Basically, am I right to assume this would fail due to the fact that the helper == null check in the synchronized block has a chance to fail because it could be "partially" constructed at that point? Does java not return null if an object is partially constructed? Is that the issue?

Anyway, I know that it's not great practice to do double check locking, but I was just curious in theory why the above code fails, and why volatile (plus the addition of assigning a local variable) fixes this? Here's some code I got from somewhere.
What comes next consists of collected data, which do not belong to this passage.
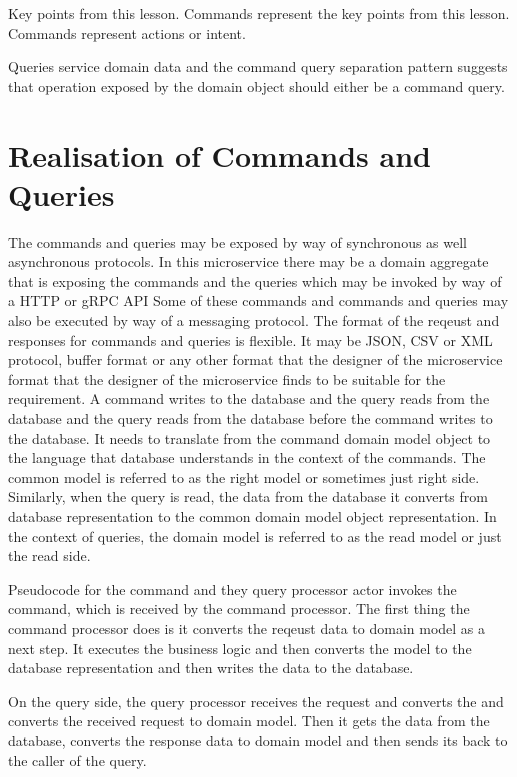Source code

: Key points from this lesson.
Commands represent the key points from this lesson.
Commands represent actions or intent.

Queries service domain data and the command query separation pattern suggests that operation exposed by the domain object should either be a command query.

\section{Realisation of Commands and Queries}

The commands and queries may be exposed by way of synchronous as well asynchronous protocols.
In this microservice there may be a domain aggregate that is exposing the commands and the queries which may be invoked by way of a HTTP or gRPC API
Some of these commands and commands and queries may also be executed by way of a messaging protocol.
The format of the reqeust and responses for commands and queries is flexible.
It may be JSON, CSV or XML protocol, buffer format or any other format that the designer of the microservice format that the designer of the microservice finds to be suitable for the requirement.
A command writes to the database and the query reads from the database and the query reads from the database before the command writes to the database.
It needs to translate from the command domain model object to the language that database understands in the context of the commands.
The common model is referred to as the right model or sometimes just right side.
Similarly, when the query is read, the data from the database it converts from database representation to the common domain model object representation.
In the context of queries, the domain model is referred to as the read model or just the read side.

Pseudocode for the command and they query processor actor invokes the command, which is received by the command processor.
The first thing the command processor does is it converts the reqeust data to domain model as a next step.
It executes the business logic and then converts the model to the database representation and then writes the data to the database.

On the query side, the query processor receives the request and converts the and converts the received request to domain model.
Then it gets the data from the database, converts the response data to domain model and then sends its back to the caller of the query.

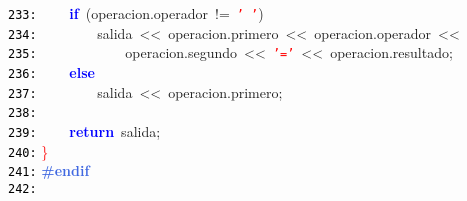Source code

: \documentclass[a4paper,10pt]{scrartcl}
\begin{document}
{   \mbox{}\texttt{\textcolor{Black}{233:}} \ \ \ \ \textbf{\textcolor{Blue}{if}}\ \textcolor{BrickRed}{(}operacion\textcolor{BrickRed}{.}operador\ \textcolor{BrickRed}{!=}\ \texttt{\textcolor{Red}{'\ '}}\textcolor{BrickRed}{)} \\
   \mbox{}\texttt{\textcolor{Black}{234:}} \ \ \ \ \ \ \ \ salida\ \textcolor{BrickRed}{\textless{}\textless{}}\ operacion\textcolor{BrickRed}{.}primero\ \textcolor{BrickRed}{\textless{}\textless{}}\ operacion\textcolor{BrickRed}{.}operador\ \textcolor{BrickRed}{\textless{}\textless{}} \\
   \mbox{}\texttt{\textcolor{Black}{235:}} \ \ \ \ \ \ \ \ \ \ \ \ operacion\textcolor{BrickRed}{.}segundo\ \textcolor{BrickRed}{\textless{}\textless{}}\ \texttt{\textcolor{Red}{'='}}\ \textcolor{BrickRed}{\textless{}\textless{}}\ operacion\textcolor{BrickRed}{.}resultado\textcolor{BrickRed}{;} \\
   \mbox{}\texttt{\textcolor{Black}{236:}} \ \ \ \ \textbf{\textcolor{Blue}{else}}\  \\
   \mbox{}\texttt{\textcolor{Black}{237:}} \ \ \ \ \ \ \ \ salida\ \textcolor{BrickRed}{\textless{}\textless{}}\ operacion\textcolor{BrickRed}{.}primero\textcolor{BrickRed}{;} \\
   \mbox{}\texttt{\textcolor{Black}{238:}} \ \ \ \  \\
   \mbox{}\texttt{\textcolor{Black}{239:}} \ \ \ \ \textbf{\textcolor{Blue}{return}}\ salida\textcolor{BrickRed}{;} \\
   \mbox{}\texttt{\textcolor{Black}{240:}} \textcolor{Red}{\}} \\
   \mbox{}\texttt{\textcolor{Black}{241:}} \textbf{\textcolor{RoyalBlue}{\#endif}} \\
   \mbox{}\texttt{\textcolor{Black}{242:}} 
   }
   
   
   
   
   
   
\end{document}
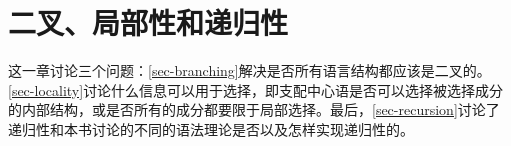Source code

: 
\chapter{二叉、局部性和递归性}

这一章讨论三个问题：\ref{sec-branching}解决是否所有语言结构都应该是二叉的。\ref{sec-locality}讨论什么信息可以用于选择，即支配中心语是否可以选择被选择成分的内部结构，或是否所有的成分都要限于局部选择。最后，\ref{sec-recursion}讨论了递归性和本书讨论的不同的语法理论是否以及怎样实现递归性的。




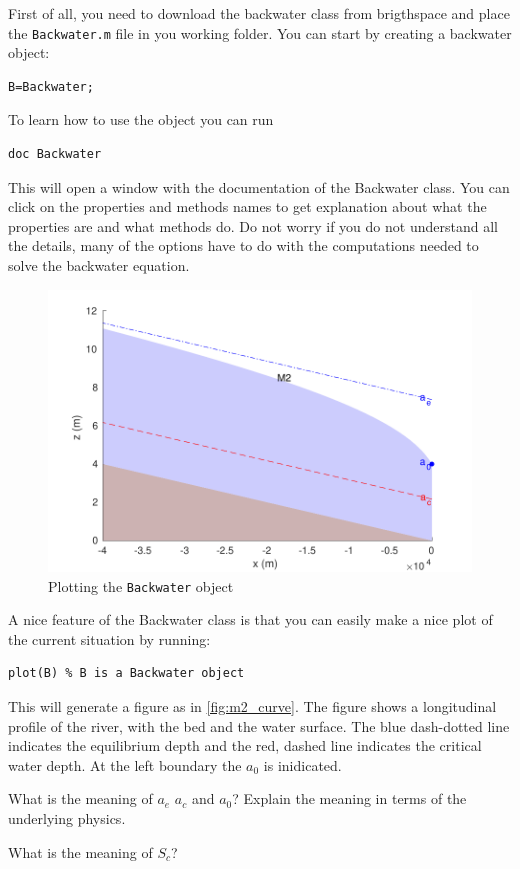 \documentclass[a4paper]{article}
\begin{document}
First of all, you need to download the backwater class from brigthspace and place the \lstinline=Backwater.m= file in you working folder. You can start by creating a backwater object:
\begin{lstlisting}
B=Backwater;
\end{lstlisting}
To learn how to use the object you can run
\begin{lstlisting}
doc Backwater
\end{lstlisting}
This will open a window with the documentation of the Backwater class. You can click on the properties and methods names to get explanation about what the properties are and what methods do. Do not worry if you do not understand all the details, many of the options have to do with the computations needed to solve the backwater equation.
\begin{figure}[h]
  \centering
  \includegraphics{m2_curve.pdf}
  \caption{Plotting the \lstinline{Backwater} object}
  \label{fig:m2_curve}
\end{figure}

A nice feature of the Backwater class is that you can easily make a nice plot of the current situation by running:
\begin{lstlisting}
plot(B) % B is a Backwater object
\end{lstlisting}
This will generate a figure as in \autoref{fig:m2_curve}. The figure shows a longitudinal profile of the river, with the bed and the water surface. The blue dash-dotted line indicates the equilibrium depth and the red, dashed line indicates the critical water depth. At the left boundary the $a_0$ is inidicated.
\begin{exercise}
  What is the meaning of $a_e$ $a_c$ and $a_0$? Explain the meaning in terms of the underlying physics.
\end{exercise}
\begin{exercise}
  What is the meaning of $S_c$?
\end{exercise}
\end{document}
// Double-check idiom for lazy initialization of instance fields
private volatile FieldType field;
FieldType getField() {
    FieldType result = field;
    if (result == null) { // First check (no locking)
        synchronized(this) {
            result = field;
            if (result == null) // Second check (with locking)
                field = result = computeFieldValue();
        }
    }
    return result;
}

I know there are a thousand posts already about this, but explanations seem to mention changes in memory model after 1.5, and I don't quite get what that has to do with it too :-(.

Thanks in advanced!

Answer 1

am I right to assume this would fail due to the fact that the helper == null check in the synchronized block has a chance to fail because it could be "partially" constructed at that point?

Yes you are right. This is explained in Out-of-order writes. helper = new Helper() consists of 3 steps: memory allocation, call to the constructor, and assignment. JIT compiler is free to reorder instructions and do assignment after memory allocation (which returns reference to the new object) but before the constructor invocation. Using volatile prevents reordering.